The challenges of building a caring society

Published on Pambazuka News, by Douglas Mthukwane, March 8, 2012.

Is the liberation struggle over? If not, what are we fighting? And how can we build a caring society?

The question of building a caring society within a framework of an economy dominated by private ownership is a key question at the heart of what is confronting revolutionary forces. It is certainly not a simple question with simple answers. Whatever answers are provided will go a long way in shedding light on whether we are still involved in the national democratic revolution and liberation struggle.  

If we are still involved in a liberation struggle, the next question to ask is from what we want to liberate ourselves from? Do we want to liberate ourselves from colonialism of a special type? Do we want to liberate ourselves from apartheid colonialism? From what do we want to liberate ourselves from?

This is one of the basic questions that we need to answer in answering the question of building a caring society within the framework of capitalism. In my view a caring society is a society where there is no exploitation of one person by the other, a society where all the surplus value is not appropriated by the wealthy, a society where there is no poverty in the sea of wealth. It is a society where the majority of the people are not reduced to begging and not knowing where the next meal will come from, a society based on ubuntu not greed.

How can this society be created in a situation whereby the ruling classes have at their disposal a formidable range of weapons for the maintenance of their domination and the defence of their power and privileges. How then are these ruling classes to be undone, and how is a new social order to be established? If we say we are still involved in a liberation struggle, does it mean that we want to do away with this domination and create a new social order?

Or does it mean we want to be accommodated in the existing social order? May I pose this question again: as a liberation movement from what do we want to liberate ourselves? If our answer is to liberate ourselves from economic exploitation engendered by the existing capitalist mode of production, how then can we seek our liberation by being accommodated in the same system that exploits us? … //

… According to Eduardo Galeano:

  • No fewer than three millions civilians died in the DRC since 1999. They died for Coltan, a rare mineral that is used in the manufacturing of cell phones, computers, etc.
  • More than 40 years ago Patrice Lumumba was sacrificed on the alter of gold and diamonds.
  • In the Darfur region of Sudan close to a million people have been killed and sacrificed because of oil.
  • In Iraq thousands of people have been maimed and killed because of oil and as a consequence the country has been reduced to ashes.
  • A state of siege is imposed on poor countries to either privatise or face death.

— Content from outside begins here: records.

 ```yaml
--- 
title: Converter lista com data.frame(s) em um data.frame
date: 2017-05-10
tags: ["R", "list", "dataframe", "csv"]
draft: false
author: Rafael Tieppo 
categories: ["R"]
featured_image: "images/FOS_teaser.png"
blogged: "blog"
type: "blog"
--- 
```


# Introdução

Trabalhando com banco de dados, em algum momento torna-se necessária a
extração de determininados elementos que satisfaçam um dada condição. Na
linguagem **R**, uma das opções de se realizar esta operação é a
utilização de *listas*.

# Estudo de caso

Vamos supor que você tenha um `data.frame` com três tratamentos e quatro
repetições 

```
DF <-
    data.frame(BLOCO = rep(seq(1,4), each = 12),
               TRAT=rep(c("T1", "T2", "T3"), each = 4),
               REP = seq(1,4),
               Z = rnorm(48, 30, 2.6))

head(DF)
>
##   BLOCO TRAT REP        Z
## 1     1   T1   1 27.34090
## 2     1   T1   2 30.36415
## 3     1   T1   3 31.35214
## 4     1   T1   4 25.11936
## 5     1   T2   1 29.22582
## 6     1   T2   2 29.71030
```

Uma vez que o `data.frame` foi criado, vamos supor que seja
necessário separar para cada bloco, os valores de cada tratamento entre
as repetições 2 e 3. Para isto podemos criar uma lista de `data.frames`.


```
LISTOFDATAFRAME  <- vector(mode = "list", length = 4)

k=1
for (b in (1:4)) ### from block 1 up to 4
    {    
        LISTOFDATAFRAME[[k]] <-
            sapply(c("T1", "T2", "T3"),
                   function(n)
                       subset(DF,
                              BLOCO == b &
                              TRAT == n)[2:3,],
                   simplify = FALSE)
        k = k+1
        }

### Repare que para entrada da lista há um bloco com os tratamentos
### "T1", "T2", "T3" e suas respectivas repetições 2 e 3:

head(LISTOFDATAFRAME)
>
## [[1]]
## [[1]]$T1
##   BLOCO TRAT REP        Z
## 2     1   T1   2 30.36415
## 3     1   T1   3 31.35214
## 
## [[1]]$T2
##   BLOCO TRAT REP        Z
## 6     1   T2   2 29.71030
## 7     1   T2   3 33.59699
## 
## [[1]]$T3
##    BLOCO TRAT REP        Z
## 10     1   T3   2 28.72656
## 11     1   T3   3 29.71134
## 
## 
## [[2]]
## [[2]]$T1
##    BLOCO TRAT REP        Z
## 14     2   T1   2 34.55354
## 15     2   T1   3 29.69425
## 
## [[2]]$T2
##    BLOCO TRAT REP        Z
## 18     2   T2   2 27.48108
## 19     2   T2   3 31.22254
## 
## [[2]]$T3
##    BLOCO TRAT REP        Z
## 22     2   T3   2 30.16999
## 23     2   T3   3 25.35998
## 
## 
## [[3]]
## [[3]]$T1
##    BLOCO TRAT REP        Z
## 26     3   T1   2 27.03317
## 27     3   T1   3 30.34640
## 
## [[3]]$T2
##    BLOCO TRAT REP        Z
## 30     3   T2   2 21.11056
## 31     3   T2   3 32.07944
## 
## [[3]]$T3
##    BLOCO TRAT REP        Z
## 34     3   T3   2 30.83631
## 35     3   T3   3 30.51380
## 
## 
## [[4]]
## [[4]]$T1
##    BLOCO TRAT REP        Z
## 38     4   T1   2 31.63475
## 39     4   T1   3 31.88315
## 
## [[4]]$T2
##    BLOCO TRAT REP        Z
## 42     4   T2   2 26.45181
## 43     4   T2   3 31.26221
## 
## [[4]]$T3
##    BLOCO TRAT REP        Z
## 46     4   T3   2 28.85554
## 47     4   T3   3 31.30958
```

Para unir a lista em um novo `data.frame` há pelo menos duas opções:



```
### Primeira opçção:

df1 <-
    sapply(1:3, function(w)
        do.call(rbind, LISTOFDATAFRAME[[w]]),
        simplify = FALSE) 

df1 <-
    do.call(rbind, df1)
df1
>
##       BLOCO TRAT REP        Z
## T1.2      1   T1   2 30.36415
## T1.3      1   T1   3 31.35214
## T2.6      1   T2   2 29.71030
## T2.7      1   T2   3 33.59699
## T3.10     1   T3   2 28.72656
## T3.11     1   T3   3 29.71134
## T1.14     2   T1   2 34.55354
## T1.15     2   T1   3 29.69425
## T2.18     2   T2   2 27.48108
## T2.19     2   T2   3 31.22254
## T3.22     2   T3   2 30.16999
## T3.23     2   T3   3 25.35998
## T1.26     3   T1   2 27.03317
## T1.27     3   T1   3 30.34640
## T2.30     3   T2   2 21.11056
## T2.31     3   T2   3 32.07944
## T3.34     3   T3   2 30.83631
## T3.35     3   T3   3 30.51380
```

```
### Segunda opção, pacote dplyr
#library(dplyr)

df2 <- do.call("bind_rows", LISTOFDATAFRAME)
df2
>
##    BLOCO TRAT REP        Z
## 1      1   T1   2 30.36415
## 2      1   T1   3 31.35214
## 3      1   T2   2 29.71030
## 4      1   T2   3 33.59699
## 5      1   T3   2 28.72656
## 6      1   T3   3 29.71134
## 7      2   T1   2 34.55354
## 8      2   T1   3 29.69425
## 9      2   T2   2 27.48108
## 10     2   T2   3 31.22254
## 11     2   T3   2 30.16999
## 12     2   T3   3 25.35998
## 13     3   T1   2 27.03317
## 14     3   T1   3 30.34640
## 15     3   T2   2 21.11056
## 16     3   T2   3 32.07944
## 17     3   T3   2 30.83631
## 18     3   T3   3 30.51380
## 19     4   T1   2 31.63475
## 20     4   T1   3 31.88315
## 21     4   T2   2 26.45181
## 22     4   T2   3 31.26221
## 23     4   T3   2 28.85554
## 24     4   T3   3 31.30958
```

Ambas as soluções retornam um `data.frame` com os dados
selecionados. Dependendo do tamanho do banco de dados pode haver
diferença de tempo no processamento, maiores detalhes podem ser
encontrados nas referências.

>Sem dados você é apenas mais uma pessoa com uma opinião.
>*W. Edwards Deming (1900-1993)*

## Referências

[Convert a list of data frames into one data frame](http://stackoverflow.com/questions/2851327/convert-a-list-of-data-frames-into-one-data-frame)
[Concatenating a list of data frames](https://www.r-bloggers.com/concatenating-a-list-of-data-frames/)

In our country (South Africa) how many millions of people have been annihilated since the arrival of the colonialists in 1652?

In the light of these mind boggling facts, who dares to suggest that a caring society can be created in the womb of capitalism? If that is the case we can all throw ourselves in the jaws of a shark and see whether we can emerge alive. Unfortunately this is not the age of miracles. The capitalist nigger, the road to success, is but only for the few.

The fact is that a caring society will be born on the ashes of capitalism. Capitalism must first die in order for a caring society to be born. There is no other way. Any other way is a futile exercise and infantile wishful thinking.